Ausserdem wurde bezweckt, eine Reihe von Vereinbarungen über Anpassungen der Wahlrechtsvorschriften im Regierungsabkommen umzusetzen (ebenda, Nr. 1084/1, S. 4, und Nr. 1084/8, SS. 6 und 8, und Ann., Flämisches Parlament, 2010-2011, Nr. 43, 29. Juni 2011, SS. 109, 111, 113, 114 und 132).
B.2.3.2. Das angefochtene Dekret beschränkt sich daher nicht auf eine blosse Bestätigung oder formelle Ubernahme von bereits zuvor bestehenden Bestimmungen, sondern drückt den Willen des Dekretgebers aus, in dieser Angelegenheit erneut gesetzgeberisch aufzutreten.
Im Ubrigen wird, insbesondere hinsichtlich des « Imperiali-Systems » (Artikel 166 Absatz 1) und des Quorums (Artikel 181 § 2 Absatz 3), mit den Klagen gerade die Beibehaltung der analogen Bestimmungen aus der föderalen Regelung trotz der Vorschläge zu deren Abänderung angefochten.
Es kann folglich nicht davon ausgegangen werden, dass die Klagen auf Nichtigerklärung - und auf einstweilige Aufhebung - in Wirklichkeit gegen Bestimmungen gerichtet seien, die mehr als sechs beziehungsweise drei Monate zuvor im Belgischen Staatsblatt veröffentlicht wurden.
B.2.3.3. Die Einrede der Unzulässigkeit ratione temporis wird abgewiesen.
B.3.1. Die Flämische Regierung führt in einer zweiten Einrede an, dass die Klagen teilweise unzulässig seien in Ermangelung von Beschwerdegründen.
B.3.2. Der Gerichtshof, der den Umfang der Klagen auf Nichtigerklärung und auf einstweilige Aufhebung anhand des Inhalts der Klageschriften bestimmen muss, stellt fest, dass die Beschwerdegründe nur gegen Artikel 166 Absatz 1 des Dekrets vom 8. Juli 2011 gerichtet sind, in dem das « Imperiali-System » für die Zuteilung der zu vergebenden Sitze bei den Gemeindewahlen angewandt wird, und gegen die Artikel 7 § 1 Absatz 2 und 181 § 2 Absatz 3 des Dekrets vom 8. Juli 2011, insofern diese sich auf die Einteilung in Distrikte für die Provinzialwahlen und das Quorum für die Verbindung zwischen den Listen für diese Distrikte beziehen.
Der Gerichtshof beschränkt seine Prüfung der Klagen auf einstweilige Aufhebung daher auf diese Bestimmungen.
B.4.1. Die Flämische Regierung führt in einer letzten Einrede an, dass die Klagen auf Nichtigerklärung, und daher auch auf einstweilige Aufhebung, in Ermangelung eines Interesses unzulässig seien.
B.4.2.1. Zur Untermauerung seines Interesses beruft sich der Kläger in der Rechtssache Nr. 5228 auf seine Eigenschaft als Kandidat für die Gemeindewahlen 2006 und als Mitglied des Sozialhilferates der Gemeinde Oostkamp.

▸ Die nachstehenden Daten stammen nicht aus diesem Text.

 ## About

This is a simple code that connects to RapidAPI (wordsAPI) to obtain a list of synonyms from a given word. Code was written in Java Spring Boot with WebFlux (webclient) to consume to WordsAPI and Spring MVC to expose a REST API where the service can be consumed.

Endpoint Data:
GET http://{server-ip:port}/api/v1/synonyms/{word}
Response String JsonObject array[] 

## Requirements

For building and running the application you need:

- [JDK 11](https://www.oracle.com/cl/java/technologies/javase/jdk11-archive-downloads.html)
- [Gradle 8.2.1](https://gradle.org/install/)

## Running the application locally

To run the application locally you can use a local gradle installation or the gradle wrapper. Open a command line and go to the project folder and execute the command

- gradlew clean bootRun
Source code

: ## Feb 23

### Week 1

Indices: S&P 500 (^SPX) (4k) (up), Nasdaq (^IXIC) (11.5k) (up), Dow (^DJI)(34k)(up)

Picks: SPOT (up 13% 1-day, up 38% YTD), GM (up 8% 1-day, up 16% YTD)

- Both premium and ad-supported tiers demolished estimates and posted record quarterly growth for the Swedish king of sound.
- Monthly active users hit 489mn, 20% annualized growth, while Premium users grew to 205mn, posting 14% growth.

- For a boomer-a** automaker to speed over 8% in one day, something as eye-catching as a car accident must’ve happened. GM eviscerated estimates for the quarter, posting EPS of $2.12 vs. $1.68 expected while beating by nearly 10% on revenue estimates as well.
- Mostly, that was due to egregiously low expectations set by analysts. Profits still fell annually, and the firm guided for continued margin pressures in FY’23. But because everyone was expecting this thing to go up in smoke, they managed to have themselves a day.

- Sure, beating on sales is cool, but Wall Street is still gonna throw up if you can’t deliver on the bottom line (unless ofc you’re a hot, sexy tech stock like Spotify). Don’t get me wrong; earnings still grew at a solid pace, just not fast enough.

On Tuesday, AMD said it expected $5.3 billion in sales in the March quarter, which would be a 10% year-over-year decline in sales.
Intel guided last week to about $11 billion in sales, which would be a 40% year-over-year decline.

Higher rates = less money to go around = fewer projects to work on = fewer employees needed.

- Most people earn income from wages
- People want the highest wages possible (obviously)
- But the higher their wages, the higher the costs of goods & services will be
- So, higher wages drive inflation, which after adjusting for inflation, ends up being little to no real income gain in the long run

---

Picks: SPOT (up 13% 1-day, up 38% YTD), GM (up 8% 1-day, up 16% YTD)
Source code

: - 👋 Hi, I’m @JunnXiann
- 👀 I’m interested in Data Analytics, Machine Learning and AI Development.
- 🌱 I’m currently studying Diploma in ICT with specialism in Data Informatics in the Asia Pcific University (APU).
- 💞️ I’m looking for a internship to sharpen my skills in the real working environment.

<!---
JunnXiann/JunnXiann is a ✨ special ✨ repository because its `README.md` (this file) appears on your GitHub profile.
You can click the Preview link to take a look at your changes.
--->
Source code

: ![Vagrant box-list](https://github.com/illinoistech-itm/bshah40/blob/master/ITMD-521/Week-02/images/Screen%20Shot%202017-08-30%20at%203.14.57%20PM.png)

Er erklärt, dass er individuell oder auf einer noch zu schaffenden Liste für die bevorstehenden Gemeindewahlen kandidieren möchte. Er führt an, die angefochtenen Bestimmungen würden sich auf ihn auswirken, da das « Imperiali-System » die kleinen Parteien oder Einzelkandidaten bei diesen Wahlen benachteilige.
B.4.2.2. Die erste klagende Partei in der Rechtssache Nr. 5256 nimmt als die Partei « Groen! » an den Wahlen teil.

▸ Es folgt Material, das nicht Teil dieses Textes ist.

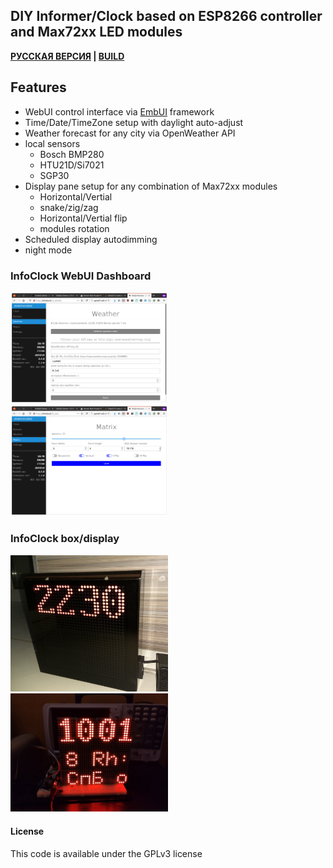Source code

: ## DIY Informer/Clock based on ESP8266 controller and Max72xx LED modules

__[РУССКАЯ ВЕРСИЯ](README.rus.md) | [BUILD](/doc/BUILD.md)__

## Features
- WebUI control interface via [EmbUI](https://github.com/vortigont/EmbUI) framework
- Time/Date/TimeZone setup with daylight auto-adjust
- Weather forecast for any city via OpenWeather API
- local sensors
    - Bosch BMP280
    - HTU21D/Si7021
    - SGP30
- Display pane setup for any combination of Max72xx modules
    - Horizontal/Vertial
    - snake/zig/zag
    - Horizontal/Vertial flip
    - modules rotation
- Scheduled display autodimming
- night mode


### InfoClock WebUI Dashboard

<img src="/doc/infoclock_embui01.png" alt="infoclock webui" width="50%"/>
<img src="/doc/infoclock_embui02.png" alt="infoclock webui" width="50%"/>

### InfoClock box/display

<img src="/doc/infoclock1.jpg" alt="infoclock box" width="50%"/>
<img src="/doc/infoclock2.jpg" alt="infoclock box" width="50%"/>

#### License

This code is available under the GPLv3 license
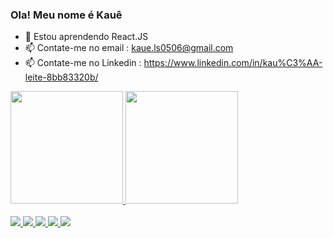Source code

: ### Ola! Meu nome é Kauê


- 🌱 Estou aprendendo React.JS
- 📫 Contate-me no email : kaue.ls0506@gmail.com
- 📫 Contate-me no Linkedin : https://www.linkedin.com/in/kau%C3%AA-leite-8bb83320b/

 <div>
  <a href="https://github.com/Kaue-LS">
  <img height="180em" src="https://github-readme-stats.vercel.app/api?username=Kaue-LS&show_icons=true&theme=dracula&include_all_commits=true&count_private=true"/>
  <img height="180em" src="https://github-readme-stats.vercel.app/api/top-langs/?username=Kaue-LS&layout=compact&langs_count=7&theme=dracula"/>
</div>
 
 <div style="display: inline_block"><br>
<img src="https://img.icons8.com/color/48/000000/html-5--v1.png"/>
  <img src="https://img.icons8.com/color/48/000000/css3.png"/>
  <img src="https://img.icons8.com/color/48/000000/javascript--v2.png"/>
  <img src="https://img.icons8.com/color/48/000000/python--v2.png"/>
  <img src="https://img.icons8.com/ultraviolet/40/000000/react--v2.png"/>
</div>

Die an zweiter bis zehnter Stelle genannten klagenden Parteien in dieser Rechtssache berufen sich auf ihre Eigenschaft als Wähler und Kandidat bei den Gemeinde- und Provinzialwahlen. Sie führen an, sei seien bereits Kandidat für die Partei « Groen! » bei den Gemeinde- oder Provinzialwahlen gewesen, seien jedoch wegen der Anwendung des « Imperiali-Systems » nicht gewählt worden. Die neunte und die zehnte klagende Partei fügen hinzu, die Wahlschwelle für die Listenverbindung auf provinzialer Ebene beeinträchtige ihre Aussichten.
B.4.3. Die Verfassung und das Sondergesetz vom 6. Januar 1989 über den Verfassungsgerichtshof erfordern, dass jede natürliche oder juristische Person, die eine Nichtigkeitsklage erhebt, ein Interesse nachweist. Das erforderliche Interesse liegt nur bei jenen Personen vor, deren Situation durch die angefochtene Rechtsnorm unmittelbar und ungünstig beeinflusst werden könnte.
B.4.4. Das Wahlrecht ist das politische Grundrecht in der repräsentativen Demokratie. Jeder Wähler oder jeder Kandidat weist das erforderliche Interesse auf, die Nichtigerklärung von Bestimmungen zu beantragen, die sich nachteilig auf seine Stimme oder seine Kandidatur auswirken können.
B.4.5. Der Umstand, dass Artikel 166 Absatz 1 des Dekrets vom 8. Juli 2011 die Regelung von Artikel 56 des durch den königlichen Erlass vom 4. August 1932 koordinierten Gemeindewahlgesetzes bestätigt, entzieht den Klägern nicht ihr Interesse, da gerade die Beibehaltung dieser Regelung Gegenstand ihrer Kritik ist.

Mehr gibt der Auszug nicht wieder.